During the incident, our response lead put together a small example to verify the effects we’re seeing. If you have a virtual machine handy, you can reproduce the problem yourself, without all of our container infrastructure. (Unfortunately, a Docker container won’t cut it: you need something that can create new mount points.)

  1. Create a disk image with a simple program on it. We used sleep.

    dd if=/dev/zero of=demo.img bs=1024 count=10240
    mkfs -F -t ext4 demo.img
    sudo mkdir -p /mnt/demo
    sudo mount -o loop demo.img /mnt/demo
    sudo cp -a /bin/sleep /mnt/demo/sleep
    sudo umount /mnt/demo
    
  2. Make a copy of the image, which we’ll use later to simulate downloading the image:

    cp -a demo.img backup.img
    
  3. Mount the original image, as a read-only filesystem:

    sudo mount -o loop,ro demo.img /mnt/demo
    
  4. In one terminal, start running the test program in a loop:

    while /mnt/demo/sleep 1; do
        :
    done
    
  5. In a second terminal, replace the disk image out from underneath the program by truncating and rewriting it from the backup copy:

    while cat backup.img > demo.img; do
        # flush filesystem caches so that pages are re-read
        echo 3 | sudo tee /proc/sys/vm/drop_caches > /dev/null
    done
    

Reliably, sleep will crash, with Segmentation fault (core dumped).
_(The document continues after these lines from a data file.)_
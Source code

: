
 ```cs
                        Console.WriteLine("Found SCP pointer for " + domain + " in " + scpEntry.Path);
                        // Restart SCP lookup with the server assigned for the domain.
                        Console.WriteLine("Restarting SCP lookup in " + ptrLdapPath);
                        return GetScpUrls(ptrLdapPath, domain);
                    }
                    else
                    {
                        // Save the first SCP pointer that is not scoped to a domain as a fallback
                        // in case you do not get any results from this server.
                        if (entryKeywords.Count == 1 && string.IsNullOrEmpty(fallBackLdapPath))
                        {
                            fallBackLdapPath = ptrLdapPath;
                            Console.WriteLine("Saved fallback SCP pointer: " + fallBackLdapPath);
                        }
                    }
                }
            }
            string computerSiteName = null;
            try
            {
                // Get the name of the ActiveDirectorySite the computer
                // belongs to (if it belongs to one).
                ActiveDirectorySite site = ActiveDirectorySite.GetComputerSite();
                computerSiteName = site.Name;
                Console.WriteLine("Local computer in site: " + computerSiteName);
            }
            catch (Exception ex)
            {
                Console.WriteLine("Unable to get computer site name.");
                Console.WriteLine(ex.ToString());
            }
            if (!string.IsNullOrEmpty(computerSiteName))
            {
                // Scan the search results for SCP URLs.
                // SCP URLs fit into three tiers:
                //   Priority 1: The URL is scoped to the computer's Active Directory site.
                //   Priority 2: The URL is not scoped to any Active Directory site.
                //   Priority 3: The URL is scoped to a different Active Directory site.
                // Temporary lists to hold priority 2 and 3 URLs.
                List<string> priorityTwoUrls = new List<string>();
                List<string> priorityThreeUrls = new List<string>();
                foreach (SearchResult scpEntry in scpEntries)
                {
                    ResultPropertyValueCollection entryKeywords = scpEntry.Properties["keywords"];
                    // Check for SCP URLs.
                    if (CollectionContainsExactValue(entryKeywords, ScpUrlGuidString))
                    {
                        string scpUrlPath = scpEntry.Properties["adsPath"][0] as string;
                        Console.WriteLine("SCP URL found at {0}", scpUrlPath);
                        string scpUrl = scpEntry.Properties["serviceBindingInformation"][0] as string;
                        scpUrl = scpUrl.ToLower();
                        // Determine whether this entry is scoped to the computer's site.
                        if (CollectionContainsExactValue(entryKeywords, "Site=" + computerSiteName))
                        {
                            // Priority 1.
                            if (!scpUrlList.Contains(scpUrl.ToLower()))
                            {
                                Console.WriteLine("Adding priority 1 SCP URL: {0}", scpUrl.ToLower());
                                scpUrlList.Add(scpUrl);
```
This is exactly the error that affected customer applications.

This problem caught us completely by surprise. While we had taken into account that overwriting a mounted image would cause problems, none of us fully understood what those problems would be. While both our monitoring systems and our internal userbase alerted us to the problem quickly, neither was able to offer much insight into the root cause. Application crashes are part of the normal state of our platform, and while an increase in crashes is a warning sign we take seriously, it doesn’t correlate with any specific causes. We were also hampered by our belief that our deployment process for stack image upgrades was designed not to modify existing filesystem images.

The Fix

Once we identified the problem, we migrated all affected dynos to fresh hosts, with non-corrupted filesystems and with coherent filesystem caches. This work took the majority of the five hours during which the incident was open.

In response to this incident, we now mark filesystem images as read-only on the host filesystem once they’re installed. We’ve re-tested this, under the conditions that lead to the original incident, and we’re confident that this will prevent this and any overwriting-related problems in the future.

We care deeply about managing security, platform maintenance and other container orchestration tasks, so that your apps "just work" - and we're confident that these changes make our stack management even more robust.